Work instructions
All of the data should be given again word for word, though the images are to be left out.

(Stored data)

--- START ---

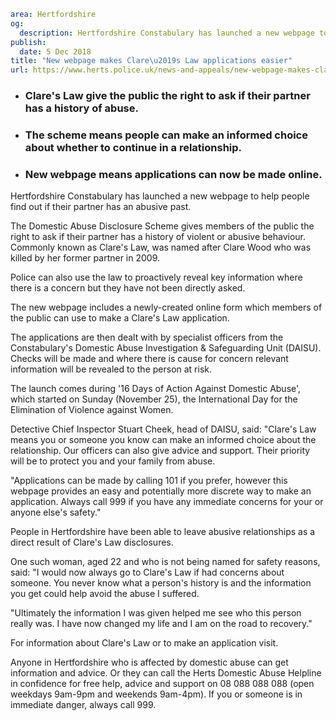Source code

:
 ```yaml
area: Hertfordshire
og:
  description: Hertfordshire Constabulary has launched a new webpage to help people find out if their partner has an abusive past.
publish:
  date: 5 Dec 2018
title: "New webpage makes Clare\u2019s Law applications easier"
url: https://www.herts.police.uk/news-and-appeals/new-webpage-makes-clares-law-applications-easier2184all
```

* ### Clare's Law give the public the right to ask if their partner has a history of abuse.

 * ### The scheme means people can make an informed choice about whether to continue in a relationship.

 * ### New webpage means applications can now be made online.

Hertfordshire Constabulary has launched a new webpage to help people find out if their partner has an abusive past.

The Domestic Abuse Disclosure Scheme gives members of the public the right to ask if their partner has a history of violent or abusive behaviour. Commonly known as Clare's Law, was named after Clare Wood who was killed by her former partner in 2009.

Police can also use the law to proactively reveal key information where there is a concern but they have not been directly asked.

The new webpage includes a newly-created online form which members of the public can use to make a Clare's Law application.

The applications are then dealt with by specialist officers from the Constabulary's Domestic Abuse Investigation & Safeguarding Unit (DAISU). Checks will be made and where there is cause for concern relevant information will be revealed to the person at risk.

The launch comes during '16 Days of Action Against Domestic Abuse', which started on Sunday (November 25), the International Day for the Elimination of Violence against Women.

Detective Chief Inspector Stuart Cheek, head of DAISU, said: "Clare's Law means you or someone you know can make an informed choice about the relationship. Our officers can also give advice and support. Their priority will be to protect you and your family from abuse.

"Applications can be made by calling 101 if you prefer, however this webpage provides an easy and potentially more discrete way to make an application. Always call 999 if you have any immediate concerns for your or anyone else's safety."

People in Hertfordshire have been able to leave abusive relationships as a direct result of Clare's Law disclosures.

One such woman, aged 22 and who is not being named for safety reasons, said: "I would now always go to Clare's Law if had concerns about someone. You never know what a person's history is and the information you get could help avoid the abuse I suffered.

"Ultimately the information I was given helped me see who this person really was. I have now changed my life and I am on the road to recovery."

For information about Clare's Law or to make an application visit.

Anyone in Hertfordshire who is affected by domestic abuse can get information and advice. Or they can call the Herts Domestic Abuse Helpline in confidence for free help, advice and support on 08 088 088 088 (open weekdays 9am-9pm and weekends 9am-4pm). If you or someone is in immediate danger, always call 999.

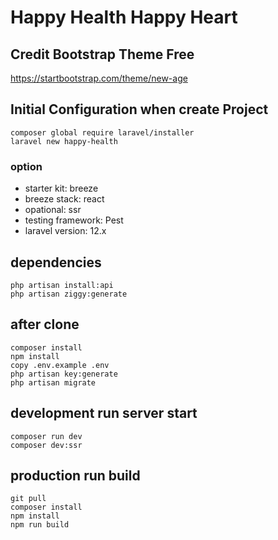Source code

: # Happy Health Happy Heart

## Credit Bootstrap Theme Free
https://startbootstrap.com/theme/new-age 

## Initial Configuration when create Project
```
composer global require laravel/installer
laravel new happy-health
```
### option
- starter kit: breeze
- breeze stack: react
- opational: ssr
- testing framework: Pest
- laravel version: 12.x

## dependencies
```
php artisan install:api
php artisan ziggy:generate
```
## after clone
```
composer install
npm install
copy .env.example .env
php artisan key:generate
php artisan migrate
```

## development run server start
```
composer run dev
composer dev:ssr
```

## production run build
```
git pull
composer install
npm install
npm run build
```
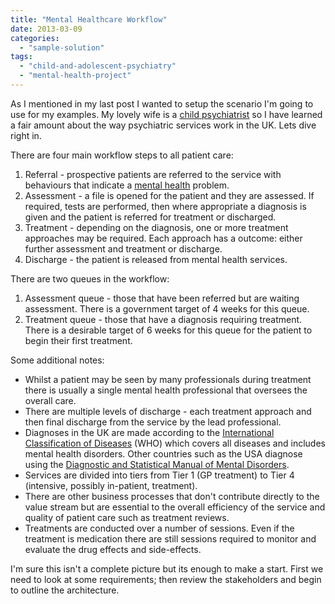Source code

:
 ```yaml
---
title: "Mental Healthcare Workflow"
date: 2013-03-09
categories: 
  - "sample-solution"
tags: 
  - "child-and-adolescent-psychiatry"
  - "mental-health-project"
---
```


As I mentioned in my last post I wanted to setup the scenario I'm going to use for my examples. My lovely wife is a [child psychiatrist](http://en.wikipedia.org/wiki/Child_and_adolescent_psychiatry "Child and adolescent psychiatry") so I have learned a fair amount about the way psychiatric services work in the UK. Lets dive right in.

There are four main workflow steps to all patient care:

1. Referral - prospective patients are referred to the service with behaviours that indicate a [mental health](http://en.wikipedia.org/wiki/Mental_health "Mental health") problem.
2. Assessment - a file is opened for the patient and they are assessed. If required, tests are performed, then where appropriate a diagnosis is given and the patient is referred for treatment or discharged.
3. Treatment - depending on the diagnosis, one or more treatment approaches may be required. Each approach has a outcome: either further assessment and treatment or discharge.
4. Discharge - the patient is released from mental health services.

There are two queues in the workflow:

1. Assessment queue - those that have been referred but are waiting assessment. There is a government target of 4 weeks for this queue.
2. Treatment queue - those that have a diagnosis requiring treatment. There is a desirable target of 6 weeks for this queue for the patient to begin their first treatment.

Some additional notes:

- Whilst a patient may be seen by many professionals during treatment there is usually a single mental health professional that oversees the overall care.
- There are multiple levels of discharge - each treatment approach and then final discharge from the service by the lead professional.
- Diagnoses in the UK are made according to the [International Classification of Diseases](http://www.who.int/classifications/icd/en/ "International Classification of Diseases (ICD)") (WHO) which covers all diseases and includes mental health disorders. Other countries such as the USA diagnose using the [Diagnostic and Statistical Manual of Mental Disorders](http://www.psychiatry.org/practice/dsm "Diagnostic and Statistical Manual of Mental Disorders (DSM)").
- Services are divided into tiers from Tier 1 (GP treatment) to Tier 4 (intensive, possibly in-patient, treatment).
- There are other business processes that don't contribute directly to the value stream but are essential to the overall efficiency of the service and quality of patient care such as treatment reviews.
- Treatments are conducted over a number of sessions. Even if the treatment is medication there are still sessions required to monitor and evaluate the drug effects and side-effects.

I'm sure this isn't a complete picture but its enough to make a start. First we need to look at some requirements; then review the stakeholders and begin to outline the architecture.
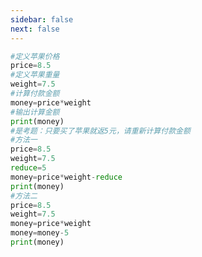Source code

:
 ```yaml
---
sidebar: false
next: false
---
```

<BlogInfo/>






```python
#定义苹果价格
price=8.5
#定义苹果重量
weight=7.5
#计算付款金额
money=price*weight
#输出计算金额
print(money)
#是考题：只要买了苹果就返5元，请重新计算付款金额
#方法一
price=8.5
weight=7.5
reduce=5
money=price*weight-reduce
print(money)
#方法二
price=8.5
weight=7.5
money=price*weight
money=money-5
print(money)

```






<ActionBox />
        
<style>#top-box {margin-top:0.5rem!important;}</style>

--- END ---

Output
Source code

:
 ```yaml
area: Hertfordshire
og:
  description: Hertfordshire Constabulary has launched a new webpage to help people find out if their partner has an abusive past.
publish:
  date: 5 Dec 2018
title: "New webpage makes Clare\u2019s Law applications easier"
url: https://www.herts.police.uk/news-and-appeals/new-webpage-makes-clares-law-applications-easier2184all
```

* ### Clare's Law give the public the right to ask if their partner has a history of abuse.

 * ### The scheme means people can make an informed choice about whether to continue in a relationship.

 * ### New webpage means applications can now be made online.

Hertfordshire Constabulary has launched a new webpage to help people find out if their partner has an abusive past.

The Domestic Abuse Disclosure Scheme gives members of the public the right to ask if their partner has a history of violent or abusive behaviour. Commonly known as Clare's Law, was named after Clare Wood who was killed by her former partner in 2009.

Police can also use the law to proactively reveal key information where there is a concern but they have not been directly asked.

The new webpage includes a newly-created online form which members of the public can use to make a Clare's Law application.

The applications are then dealt with by specialist officers from the Constabulary's Domestic Abuse Investigation & Safeguarding Unit (DAISU). Checks will be made and where there is cause for concern relevant information will be revealed to the person at risk.

The launch comes during '16 Days of Action Against Domestic Abuse', which started on Sunday (November 25), the International Day for the Elimination of Violence against Women.

Detective Chief Inspector Stuart Cheek, head of DAISU, said: "Clare's Law means you or someone you know can make an informed choice about the relationship. Our officers can also give advice and support. Their priority will be to protect you and your family from abuse.

"Applications can be made by calling 101 if you prefer, however this webpage provides an easy and potentially more discrete way to make an application. Always call 999 if you have any immediate concerns for your or anyone else's safety."

People in Hertfordshire have been able to leave abusive relationships as a direct result of Clare's Law disclosures.

One such woman, aged 22 and who is not being named for safety reasons, said: "I would now always go to Clare's Law if had concerns about someone. You never know what a person's history is and the information you get could help avoid the abuse I suffered.

"Ultimately the information I was given helped me see who this person really was. I have now changed my life and I am on the road to recovery."

For information about Clare's Law or to make an application visit.

Anyone in Hertfordshire who is affected by domestic abuse can get information and advice. Or they can call the Herts Domestic Abuse Helpline in confidence for free help, advice and support on 08 088 088 088 (open weekdays 9am-9pm and weekends 9am-4pm). If you or someone is in immediate danger, always call 999.

Source code

: # Happy Health Happy Heart

## Credit Bootstrap Theme Free
https://startbootstrap.com/theme/new-age 

## Initial Configuration when create Project
```
composer global require laravel/installer
laravel new happy-health
```
### option
- starter kit: breeze
- breeze stack: react
- opational: ssr
- testing framework: Pest
- laravel version: 12.x

## dependencies
```
php artisan install:api
php artisan ziggy:generate
```
## after clone
```
composer install
npm install
copy .env.example .env
php artisan key:generate
php artisan migrate
```

## development run server start
```
composer run dev
composer dev:ssr
```

## production run build
```
git pull
composer install
npm install
npm run build
```
Source code

:
 ```yaml
---
title: "Mental Healthcare Workflow"
date: 2013-03-09
categories: 
  - "sample-solution"
tags: 
  - "child-and-adolescent-psychiatry"
  - "mental-health-project"
---
```


As I mentioned in my last post I wanted to setup the scenario I'm going to use for my examples. My lovely wife is a [child psychiatrist](http://en.wikipedia.org/wiki/Child_and_adolescent_psychiatry "Child and adolescent psychiatry") so I have learned a fair amount about the way psychiatric services work in the UK. Lets dive right in.

There are four main workflow steps to all patient care:

1. Referral - prospective patients are referred to the service with behaviours that indicate a [mental health](http://en.wikipedia.org/wiki/Mental_health "Mental health") problem.
2. Assessment - a file is opened for the patient and they are assessed. If required, tests are performed, then where appropriate a diagnosis is given and the patient is referred for treatment or discharged.
3. Treatment - depending on the diagnosis, one or more treatment approaches may be required. Each approach has a outcome: either further assessment and treatment or discharge.
4. Discharge - the patient is released from mental health services.

There are two queues in the workflow:

1. Assessment queue - those that have been referred but are waiting assessment. There is a government target of 4 weeks for this queue.
2. Treatment queue - those that have a diagnosis requiring treatment. There is a desirable target of 6 weeks for this queue for the patient to begin their first treatment.

Some additional notes:

- Whilst a patient may be seen by many professionals during treatment there is usually a single mental health professional that oversees the overall care.
- There are multiple levels of discharge - each treatment approach and then final discharge from the service by the lead professional.
- Diagnoses in the UK are made according to the [International Classification of Diseases](http://www.who.int/classifications/icd/en/ "International Classification of Diseases (ICD)") (WHO) which covers all diseases and includes mental health disorders. Other countries such as the USA diagnose using the [Diagnostic and Statistical Manual of Mental Disorders](http://www.psychiatry.org/practice/dsm "Diagnostic and Statistical Manual of Mental Disorders (DSM)").
- Services are divided into tiers from Tier 1 (GP treatment) to Tier 4 (intensive, possibly in-patient, treatment).
- There are other business processes that don't contribute directly to the value stream but are essential to the overall efficiency of the service and quality of patient care such as treatment reviews.
- Treatments are conducted over a number of sessions. Even if the treatment is medication there are still sessions required to monitor and evaluate the drug effects and side-effects.

I'm sure this isn't a complete picture but its enough to make a start. First we need to look at some requirements; then review the stakeholders and begin to outline the architecture.
Source code

:
 ```yaml
---
sidebar: false
next: false
---
```

<BlogInfo/>






```python
#定义苹果价格
price=8.5
#定义苹果重量
weight=7.5
#计算付款金额
money=price*weight
#输出计算金额
print(money)
#是考题：只要买了苹果就返5元，请重新计算付款金额
#方法一
price=8.5
weight=7.5
reduce=5
money=price*weight-reduce
print(money)
#方法二
price=8.5
weight=7.5
money=price*weight
money=money-5
print(money)

```






<ActionBox />
        
<style>#top-box {margin-top:0.5rem!important;}</style>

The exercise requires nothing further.